I find this is absolutely true. It’s better to come back to a task half finished – whether it’s writing or dusting the furniture – than to sit down at the desk or look around the room, trying to decide where to go and what to do next.

I’m stuck at the end of a scene I shouldn’t have finished; at least not until I was ready to flow on to the next. Now what? Another scene in the same time frame? Skip ahead a few years? Does what happens next happen the next day or the next decade? And what is it?

Time for some serious ideating.

Here’s an interesting little article on Lifehacker – from which the quote above is taken – on why you should never stop at a stopping point.
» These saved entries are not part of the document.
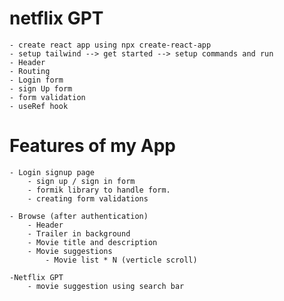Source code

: # netflix GPT

    - create react app using npx create-react-app
    - setup tailwind --> get started --> setup commands and run
    - Header
    - Routing
    - Login form
    - sign Up form
    - form validation
    - useRef hook

# Features of my App

    - Login signup page
        - sign up / sign in form
        - formik library to handle form.
        - creating form validations

    - Browse (after authentication)
        - Header
        - Trailer in background
        - Movie title and description
        - Movie suggestions
            - Movie list * N (verticle scroll)

    -Netflix GPT
        - movie suggestion using search bar
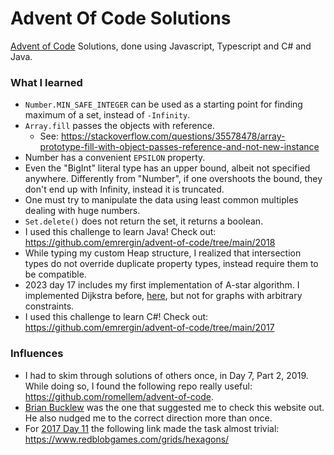 # Advent Of Code Solutions

[Advent of Code](https://adventofcode.com/) Solutions, done using Javascript, Typescript and C# and Java.

### What I learned

- `Number.MIN_SAFE_INTEGER` can be used as a starting point for finding maximum of a set, instead of `-Infinity`.
- `Array.fill` passes the objects with reference.
  - See: https://stackoverflow.com/questions/35578478/array-prototype-fill-with-object-passes-reference-and-not-new-instance
- Number has a convenient `EPSILON` property.
- Even the "BigInt" literal type has an upper bound, albeit not specified anywhere. Differently from "Number", if one overshoots the bound, they don't end up with Infinity, instead it is truncated.
- One must try to manipulate the data using least common multiples dealing with huge numbers.
- `Set.delete()` does not return the set, it returns a boolean.
- I used this challenge to learn Java! Check out: https://github.com/emrergin/advent-of-code/tree/main/2018
- While typing my custom Heap structure, I realized that intersection types do not override duplicate property types, instead require them to be compatible.
- 2023 day 17 includes my first implementation of A-star algorithm. I implemented Dijkstra before, [here](https://github.com/emrergin/practice_codes/blob/main/part2/dijkstra.js), but not for graphs with arbitrary constraints.
- I used this challenge to learn C#! Check out: https://github.com/emrergin/advent-of-code/tree/main/2017

### Influences

- I had to skim through solutions of others once, in Day 7, Part 2, 2019. While doing so, I found the following repo really useful: https://github.com/romellem/advent-of-code.
- [Brian Bucklew](https://twitter.com/unormal) was the one that suggested me to check this website out. He also nudged me to the correct direction more than once.
- For [2017 Day 11](https://adventofcode.com/2017/day/11) the following link made the task almost trivial: https://www.redblobgames.com/grids/hexagons/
Leave Your Tasks Unfinished For Greater Productivity

Actually, it was Ernest Hemingway who said it most succinctly: “When you are going good, stop writing.”

Writing Well

I never took a class in how to hold a big writing project together. I don’t think anybody did, not back when I was in college, anyway. I studied creative writing, along with literature, rhetoric, business writing, etc. But back then you wrote stuff, you edited and edited and rewrote and revised. And if you hadn’t already been typing during that process, at some point you wouldn’t probably be expected to type your manuscript.
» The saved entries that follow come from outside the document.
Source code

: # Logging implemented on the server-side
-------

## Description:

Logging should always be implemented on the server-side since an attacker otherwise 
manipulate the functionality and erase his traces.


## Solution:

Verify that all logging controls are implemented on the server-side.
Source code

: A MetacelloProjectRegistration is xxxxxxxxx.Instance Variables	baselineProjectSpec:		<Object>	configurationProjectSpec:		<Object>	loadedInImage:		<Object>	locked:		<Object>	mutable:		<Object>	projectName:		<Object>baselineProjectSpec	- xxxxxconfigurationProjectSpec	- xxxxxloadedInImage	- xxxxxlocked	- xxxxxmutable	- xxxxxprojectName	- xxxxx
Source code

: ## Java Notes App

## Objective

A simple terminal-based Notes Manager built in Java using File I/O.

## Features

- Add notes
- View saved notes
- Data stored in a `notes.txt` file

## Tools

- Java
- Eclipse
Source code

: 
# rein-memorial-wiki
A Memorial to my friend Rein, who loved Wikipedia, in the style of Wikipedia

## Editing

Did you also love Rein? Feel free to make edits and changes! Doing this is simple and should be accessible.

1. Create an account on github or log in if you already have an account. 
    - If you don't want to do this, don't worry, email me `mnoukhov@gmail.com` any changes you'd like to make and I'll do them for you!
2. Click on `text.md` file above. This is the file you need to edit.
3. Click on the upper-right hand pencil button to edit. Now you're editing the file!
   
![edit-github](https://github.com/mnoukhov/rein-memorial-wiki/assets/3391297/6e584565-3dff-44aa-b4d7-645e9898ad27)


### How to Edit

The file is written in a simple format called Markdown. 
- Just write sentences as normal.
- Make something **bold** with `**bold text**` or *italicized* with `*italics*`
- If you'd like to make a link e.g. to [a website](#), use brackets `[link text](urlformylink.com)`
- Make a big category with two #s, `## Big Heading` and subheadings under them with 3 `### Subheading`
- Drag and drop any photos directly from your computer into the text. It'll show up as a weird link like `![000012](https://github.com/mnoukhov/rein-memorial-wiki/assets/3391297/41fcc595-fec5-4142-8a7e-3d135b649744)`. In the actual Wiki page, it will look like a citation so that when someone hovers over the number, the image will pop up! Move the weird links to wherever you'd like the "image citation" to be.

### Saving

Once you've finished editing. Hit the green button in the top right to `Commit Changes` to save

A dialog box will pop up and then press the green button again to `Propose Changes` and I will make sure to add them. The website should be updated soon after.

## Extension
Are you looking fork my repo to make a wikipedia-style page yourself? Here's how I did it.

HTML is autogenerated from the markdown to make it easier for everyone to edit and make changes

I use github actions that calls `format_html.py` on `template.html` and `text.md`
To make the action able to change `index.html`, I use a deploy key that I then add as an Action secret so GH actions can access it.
moleskine1Research was discussed, of course. Writers have always done research. We students were dispatched to the library, and we kept copious notes in our colorful Mead notebooks, with Bic ballpoint pens. (Sometimes I used a #2 pencil.) We had electric typewriters and liquid paper, or those little correction strips.

But one thing was never discussed in my classes: project management. I don’t think I even heard the term, except maybe referring to construction, until years later. But the fact is that a writing project is just as much in need of management as an overpass or an office building. And organization, my friend, is a humorless old goat.

faulkner1954

In the face of this seething vacuum – this leering lack of tangible, relevant advice, I have struggled. I have cast my lines upon the torpid seas of the Internet in search of suggestions and insight:

How do you keep your notes, and your brain, organized while you try to write long fiction?

The answer comes back as a ghostly voice singing thinly from the depths of a well:

Find what works for you and do that … at …at.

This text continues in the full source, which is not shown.